The danger going forwards is that there is an area now that lacks governance, where we lose control of what our players do if there is no level of transparency.

The first thing I did when I went to West Bromwich Albion, was [say], ‘I’m not against it, but tell me that you’re working outside of what we do, otherwise there’s no level of transparency.’

In the future, the whole industry is going to take more of an individual approach. There will be a big piece around data ownership. In the future the player will go for an MRI scan and we will have to feed that back to the individual player who will then take that to his consultants and so on and so forth.

The influence of having the team around the team is going to get bigger and bigger. I think it’s something that needs to be embraced, it’s not something we can fight.

It’s only a matter of time before a multi-million pound asset is doing some work on a cow field in the summer, goes over and has a nasty injury. Who takes on that level of liability?
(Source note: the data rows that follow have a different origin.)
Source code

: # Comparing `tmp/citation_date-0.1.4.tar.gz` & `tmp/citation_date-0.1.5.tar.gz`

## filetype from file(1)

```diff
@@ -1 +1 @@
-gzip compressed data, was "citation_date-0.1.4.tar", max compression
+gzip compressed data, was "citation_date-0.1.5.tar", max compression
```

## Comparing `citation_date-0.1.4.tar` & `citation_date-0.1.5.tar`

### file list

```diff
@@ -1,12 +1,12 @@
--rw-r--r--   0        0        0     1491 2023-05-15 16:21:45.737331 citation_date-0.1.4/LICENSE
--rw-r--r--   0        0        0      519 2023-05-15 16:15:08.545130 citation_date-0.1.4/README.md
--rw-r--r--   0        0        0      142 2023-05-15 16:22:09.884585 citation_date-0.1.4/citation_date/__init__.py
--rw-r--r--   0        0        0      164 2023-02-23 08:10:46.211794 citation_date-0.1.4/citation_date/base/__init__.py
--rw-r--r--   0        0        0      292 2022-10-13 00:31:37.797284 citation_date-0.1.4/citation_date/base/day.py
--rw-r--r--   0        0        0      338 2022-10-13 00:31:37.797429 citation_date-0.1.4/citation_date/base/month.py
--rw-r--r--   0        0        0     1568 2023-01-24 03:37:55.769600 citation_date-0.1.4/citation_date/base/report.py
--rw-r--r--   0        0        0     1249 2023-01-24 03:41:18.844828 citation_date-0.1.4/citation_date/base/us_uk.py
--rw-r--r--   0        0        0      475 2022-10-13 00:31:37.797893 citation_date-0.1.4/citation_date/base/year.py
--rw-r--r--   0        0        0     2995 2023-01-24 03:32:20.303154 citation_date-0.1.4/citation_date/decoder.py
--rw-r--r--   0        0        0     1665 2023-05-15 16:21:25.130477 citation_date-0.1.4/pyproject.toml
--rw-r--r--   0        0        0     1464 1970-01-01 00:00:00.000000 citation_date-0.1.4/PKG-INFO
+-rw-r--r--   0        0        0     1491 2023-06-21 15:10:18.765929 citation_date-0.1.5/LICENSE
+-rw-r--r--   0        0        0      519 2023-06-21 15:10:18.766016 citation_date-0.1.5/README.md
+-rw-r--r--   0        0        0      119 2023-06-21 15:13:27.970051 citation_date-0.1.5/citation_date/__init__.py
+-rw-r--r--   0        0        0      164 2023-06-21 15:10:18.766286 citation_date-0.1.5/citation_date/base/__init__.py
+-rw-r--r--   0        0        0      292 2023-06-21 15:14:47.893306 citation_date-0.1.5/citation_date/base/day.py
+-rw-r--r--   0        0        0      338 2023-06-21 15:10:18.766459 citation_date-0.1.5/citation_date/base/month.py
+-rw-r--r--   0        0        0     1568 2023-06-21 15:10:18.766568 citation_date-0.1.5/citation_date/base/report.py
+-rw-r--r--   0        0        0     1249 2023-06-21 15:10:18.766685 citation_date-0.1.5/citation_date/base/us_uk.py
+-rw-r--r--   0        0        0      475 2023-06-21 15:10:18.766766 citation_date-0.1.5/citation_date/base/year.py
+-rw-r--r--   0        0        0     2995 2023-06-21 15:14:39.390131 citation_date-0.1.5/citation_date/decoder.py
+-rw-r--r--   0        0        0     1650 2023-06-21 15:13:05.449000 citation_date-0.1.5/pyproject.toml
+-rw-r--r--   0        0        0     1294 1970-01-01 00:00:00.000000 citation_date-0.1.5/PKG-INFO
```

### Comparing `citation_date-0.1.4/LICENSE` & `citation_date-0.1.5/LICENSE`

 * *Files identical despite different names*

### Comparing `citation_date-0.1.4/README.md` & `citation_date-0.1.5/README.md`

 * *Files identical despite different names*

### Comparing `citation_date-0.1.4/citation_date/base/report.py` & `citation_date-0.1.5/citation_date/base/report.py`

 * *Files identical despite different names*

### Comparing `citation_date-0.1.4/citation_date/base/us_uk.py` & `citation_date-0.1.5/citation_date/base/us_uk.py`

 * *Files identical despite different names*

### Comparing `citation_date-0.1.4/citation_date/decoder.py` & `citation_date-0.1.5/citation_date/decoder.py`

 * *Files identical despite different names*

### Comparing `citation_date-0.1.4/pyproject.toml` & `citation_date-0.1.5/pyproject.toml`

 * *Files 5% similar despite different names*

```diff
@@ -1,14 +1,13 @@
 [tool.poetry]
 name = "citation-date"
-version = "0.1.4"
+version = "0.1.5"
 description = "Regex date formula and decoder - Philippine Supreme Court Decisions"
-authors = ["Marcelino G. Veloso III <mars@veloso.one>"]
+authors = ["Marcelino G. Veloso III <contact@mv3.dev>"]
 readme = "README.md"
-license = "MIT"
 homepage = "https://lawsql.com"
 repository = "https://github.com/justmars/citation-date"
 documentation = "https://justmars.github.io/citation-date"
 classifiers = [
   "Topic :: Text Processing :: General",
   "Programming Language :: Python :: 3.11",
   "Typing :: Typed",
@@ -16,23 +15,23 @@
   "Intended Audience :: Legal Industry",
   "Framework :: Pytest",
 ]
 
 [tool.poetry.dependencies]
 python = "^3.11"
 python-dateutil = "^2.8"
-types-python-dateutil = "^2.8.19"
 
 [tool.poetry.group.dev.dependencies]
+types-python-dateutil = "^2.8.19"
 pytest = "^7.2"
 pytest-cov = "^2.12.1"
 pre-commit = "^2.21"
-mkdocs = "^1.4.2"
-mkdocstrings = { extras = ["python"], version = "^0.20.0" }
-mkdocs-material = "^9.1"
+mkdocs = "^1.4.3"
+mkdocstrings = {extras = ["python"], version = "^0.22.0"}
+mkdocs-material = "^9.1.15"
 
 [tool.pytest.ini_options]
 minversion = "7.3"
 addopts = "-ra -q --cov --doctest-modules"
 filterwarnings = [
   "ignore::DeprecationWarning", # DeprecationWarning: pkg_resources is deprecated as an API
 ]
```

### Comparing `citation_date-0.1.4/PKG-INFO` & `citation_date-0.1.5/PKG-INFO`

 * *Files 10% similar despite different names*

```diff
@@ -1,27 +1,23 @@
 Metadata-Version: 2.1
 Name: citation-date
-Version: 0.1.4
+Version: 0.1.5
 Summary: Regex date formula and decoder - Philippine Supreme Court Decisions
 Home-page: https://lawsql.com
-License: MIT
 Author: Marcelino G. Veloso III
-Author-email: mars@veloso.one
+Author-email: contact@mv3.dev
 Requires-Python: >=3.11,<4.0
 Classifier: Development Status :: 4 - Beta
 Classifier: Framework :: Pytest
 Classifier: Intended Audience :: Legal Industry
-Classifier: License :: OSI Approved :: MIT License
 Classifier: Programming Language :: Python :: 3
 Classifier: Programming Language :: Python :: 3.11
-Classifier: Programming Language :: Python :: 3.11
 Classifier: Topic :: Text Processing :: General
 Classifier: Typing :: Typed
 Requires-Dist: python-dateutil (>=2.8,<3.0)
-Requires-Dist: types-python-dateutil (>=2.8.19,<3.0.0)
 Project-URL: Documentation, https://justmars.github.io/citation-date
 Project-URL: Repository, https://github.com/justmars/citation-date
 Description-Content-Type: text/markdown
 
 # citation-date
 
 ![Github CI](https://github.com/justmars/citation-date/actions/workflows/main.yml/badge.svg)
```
That’s the area of governance that needs to happen. Our job is to manage around that, create a level of trust with the athlete, so they know we support them, but, by the same token, [know] they have still got club commitments and part of that is making sure we are part of their learning process.

The other challenge is you have to look at why these players are doing it. Maybe the clubs are not giving that level of support in the first place, which is why they are going outside of the club, and that needs to be addressed as well."

(Tony Strudwick is Head of Performance at West Brom and has previously worked for Wales, Sheffield Wednesday, Manchester United, England and West Ham).

DAVE CAROLAN

"We’ve got to a point where people are leaving the industry to be these service providers on the outside. That’s an available career now, that you can go into private support of athletes.

The challenge that provides for us is in knowing where the player is going, who they’re working with, who they are listening to, who is influencing them and for what reason.

Not all the reasons are benign to the player - it could be commercially driven, someone who has a network of athletes they are trying to develop for their own ends.

In terms of the industry, we need to be careful with people going rogue and doing random things. There are plenty of stories of players turning up on a Wednesday, when they are supposed to be resting from our programme, and going to do something completely different with somebody who has got no idea of what we’ve got planned and what they’ve done.

Most of the time the player will probably give them a helicopter view of what they have done recently, but it’s in no way detailed. When that player turns up on a Thursday and then something happens to them, how do we know that wasn’t [caused] the day before?

They need to tell us and then there is an agreement between whoever that service provider is, or via the player, that the data comes back to us as well. If we are going to be sharing the data out, then there needs to be a way of them sharing the data back in. Then we can manage what we know - and we don’t want to have to take all the responsibility and blame.

Because it’s going to be the club staff who are going to be the ones in the local paper getting blamed for the injuries when it’s actually the players going to do something random.

For us as an industry we need to have some kind of governance over people who are working with pro players, whether that comes from FIFPro, the PFA or the Premier League, but it certainly needs to have the players’ involvement, because they’re the ones who are going to be off doing this stuff."

(Dave Carolan was Millwall Head of Performance until the end of October and has also worked for Stoke City, Derby County, Birmingham City, Norwich City and Colchester United).

TOM LITTLE

"I think you can get in front of it as well, and have a network of people you can recommend on the most typical services - a good network of private chefs, pilates and yoga teachers are really popular at the moment, speed coaches are popular as well.

The more dangerous one does come around the more formal element of strength and conditioning but, again, there are some very good practitioners and facilities out there, more so in America, where this all seems to be born, but they have much longer off seasons and more established principles with it.

You can potentially share technologies, so they can see what we are doing with the players and we can see what they are doing and developing really good communication structures for those anecdotal points that are super important that the data can’t always provide.

My final recommendation with this - when necessary - get good relationships with the agents, because they are extremely influential with this external provision. They are not just there to say ‘get you a deal and I’ll take my bit,’ they have the best interests [of the player] and want the longevity, because it all comes back to making money for them at the end of the day!

They are starting to develop their networks as well."

(Tom Little is Head of Performance at Sheffield United and has previously worked for Preston North End, Birmingham City, Huddersfield Town and Burnley).